19 Jun 2018

Golden Hour by Kacey Musgraves

From The Sampler, 7:30 pm on 19 June 2018

Nick Bollinger lends an ear to the musings of cosmic cowgirl Kacey Musgraves.

Kacey Musgraves

Kacey Musgraves Photo: supplied

Last time I checked Kacey Musgraves she was a breakout country star, steeped in Nashville tradition while gently pushing the boundaries with the odd mention of joint rolling or same-sex love. But her third album came out a couple of months ago, and it pushes other boundaries as well.

Golden Hour is country, gilded with a slick pop production. I don’t doubt a truckload of studio gadgetry has been used to render it to such shimmering perfection, and yet it doesn’t feel as though every syllable she sings has had the life sucked out of it, like so much current hit fodder. The music sparkles, and it suits the ecstatic nature of the songs.

Golden Hour

Golden Hour Photo: supplied

Though it’s actually only 45 minutes of music the whole of Golden Hour does have a kind of aureate glow about it. ‘Slow Burn’ opens the record, and with its banjo and guitar borrows some of the warm woodsiness of Neil Young’s Harvest. But where Kacey is coming from in the song is another place again. The line ‘grandma cried when I pierced my nose’ places her right at the intersection between old-fashioned country values – where people sing about their grandmas – and a world in which facial piercings and recreational drugs are just part of the fabric.
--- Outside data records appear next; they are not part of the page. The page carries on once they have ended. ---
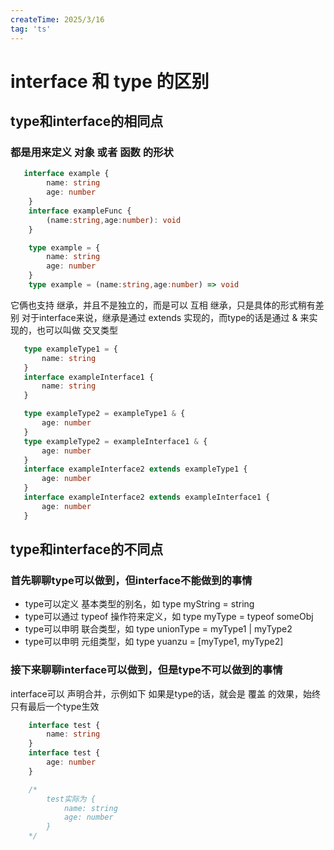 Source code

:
 ```yaml
---
createTime: 2025/3/16
tag: 'ts'
---
```

# interface 和 type 的区别

## type和interface的相同点

### 都是用来定义 对象 或者 函数 的形状

```ts
   interface example {
        name: string
        age: number
    }
    interface exampleFunc {
        (name:string,age:number): void
    }

    type example = {
        name: string
        age: number
    }
    type example = (name:string,age:number) => void
```

它俩也支持 继承，并且不是独立的，而是可以 互相 继承，只是具体的形式稍有差别
对于interface来说，继承是通过 extends 实现的，而type的话是通过 & 来实现的，也可以叫做 交叉类型

 ```ts
    type exampleType1 = {
        name: string
    }
    interface exampleInterface1 {
        name: string
    }

    type exampleType2 = exampleType1 & {
        age: number
    }
    type exampleType2 = exampleInterface1 & {
        age: number
    }
    interface exampleInterface2 extends exampleType1 {
        age: number
    }
    interface exampleInterface2 extends exampleInterface1 {
        age: number
    }
 ```

## type和interface的不同点

### 首先聊聊type可以做到，但interface不能做到的事情

* type可以定义 基本类型的别名，如 type myString = string
* type可以通过 typeof 操作符来定义，如 type myType = typeof someObj
* type可以申明 联合类型，如 type unionType = myType1 | myType2
* type可以申明 元组类型，如 type yuanzu = [myType1, myType2]

### 接下来聊聊interface可以做到，但是type不可以做到的事情

interface可以 声明合并，示例如下
如果是type的话，就会是 覆盖 的效果，始终只有最后一个type生效

```ts
    interface test {
        name: string
    }
    interface test {
        age: number
    }

    /*
        test实际为 {
            name: string
            age: number
        }
    */

```
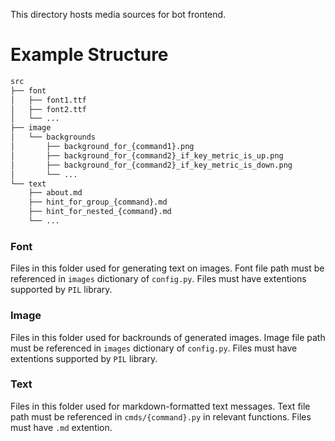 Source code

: This directory hosts media sources for bot frontend.

# Example Structure
```sh
src
├── font
│   ├── font1.ttf
│   ├── font2.ttf
│   └── ...
├── image
│   └── backgrounds
│       ├── background_for_{command1}.png
│       ├── background_for_{command2}_if_key_metric_is_up.png
│       ├── background_for_{command2}_if_key_metric_is_down.png
│       └── ...
└── text
    ├── about.md
    ├── hint_for_group_{command}.md
    ├── hint_for_nested_{command}.md
    └── ...
```

### Font

Files in this folder used for generating text on images. Font file path must be referenced in `images` dictionary of `config.py`. Files must have extentions supported by `PIL` library.

### Image

Files in this folder used for backrounds of generated images. Image file path must be referenced in `images` dictionary of `config.py`. Files must have extentions supported by `PIL` library.

### Text

Files in this folder used for markdown-formatted text messages. Text file path must be referenced in `cmds/{command}.py` in relevant functions. Files must have `.md` extention. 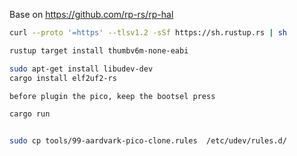 


Base on
https://github.com/rp-rs/rp-hal


```bash
curl --proto '=https' --tlsv1.2 -sSf https://sh.rustup.rs | sh

rustup target install thumbv6m-none-eabi

sudo apt-get install libudev-dev
cargo install elf2uf2-rs

before plugin the pico, keep the bootsel press

cargo run 
```



```bash

sudo cp tools/99-aardvark-pico-clone.rules  /etc/udev/rules.d/
```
The song itself is a kind of reverie about extending the moment; either chemically or cosmically, it’s hard to tell. But it captures a mood and holds it for the duration of the song, which is something Kacey Musgraves does again and again.

In a troubled world, it seems almost ridiculous to find someone who sees only beauty, and yet that’s our Kacey. In ‘Oh What A World’ she trips out on bioluminescence and the northern lights and wonders about reincarnation and miracles, like a total space cowgirl. In a track that, among other things, introduces the vocoder to country music, the touch of banjo after the chorus is like an anchor to stop us all from floating away with Kasey into the cosmos.

After a spectacular first few songs, this album does take a few missteps. Nothing really awful, but I can do without ‘High Horse’ - a disco song that namechecks John Wayne - in the same way that a song like ‘Space Cowboy’, tellingly the only one Kasey’s co-written with her old production partner Shane McAnally feels redundant, with its cute puns and cowboy clichés.

But overall Golden Hour hits and sustains a sweet spot somewhere between Stevie Nicks, Nashville and shiny modern pop, with a small serving of psychedelics on the side.